Stored data entries
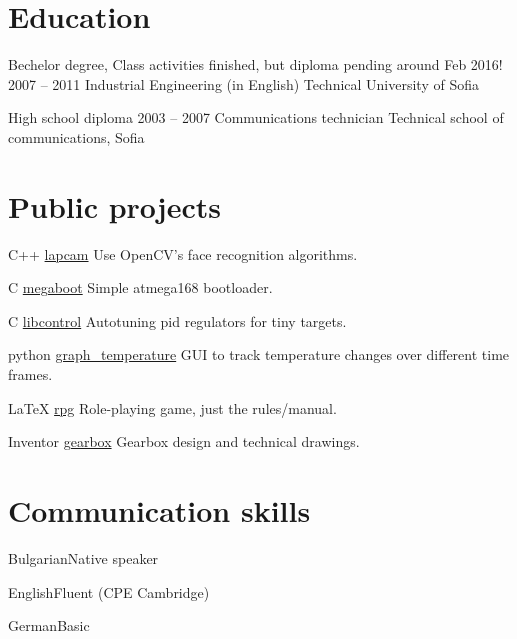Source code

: \documentclass{tccv}
\begin{document}
\section{Education}
\begin{yearlist}
\item[Bechelor degree, \small \textsf{Class activities finished, but diploma pending around Feb 2016!}]{2007 -- 2011}
     {Industrial Engineering (in English)}
     {Technical University of Sofia}

\item[High school diploma]{2003 -- 2007}
     {Communications technician}
     {Technical school of communications, Sofia}
\end{yearlist}


\section{Public projects}
\begin{yearlist}
\item{C++}
     {\href{https://github.com/MiroslavVitkov/lapcam}{lapcam}}
     {Use OpenCV's face recognition algorithms.}

\item{C}
     {\href{https://github.com/MiroslavVitkov/megaboot}{megaboot}}
     {Simple atmega168 bootloader.}

\item{C}
     {\href{https://github.com/MiroslavVitkov/libcontrol}{libcontrol}}
     {Autotuning pid regulators for tiny targets.}

\item{python}
     {\href{https://github.com/MiroslavVitkov/graph_temperature}{graph\_temperature}}
     {GUI to track temperature changes over different time frames.}

\item{LaTeX}
     {\href{https://github.com/MiroslavVitkov/rpg}{rpg}}
     {Role-playing game, just the rules/manual. }

\item{Inventor}
     {\href{https://github.com/MiroslavVitkov/gearbox}{gearbox}}
     {Gearbox design and technical drawings.}
\end{yearlist}


\section{Communication skills}
\begin{factlist}
\item{Bulgarian}{Native speaker}
\item{English}{Fluent (CPE Cambridge)}
\item{German}{Basic}
\end{factlist}
\end{document}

● **TASK STATEMENT**:
Respond with a number only, please: how many lines in this data include the word "github".

● **SOLUTION FOR THIS TASK**:
6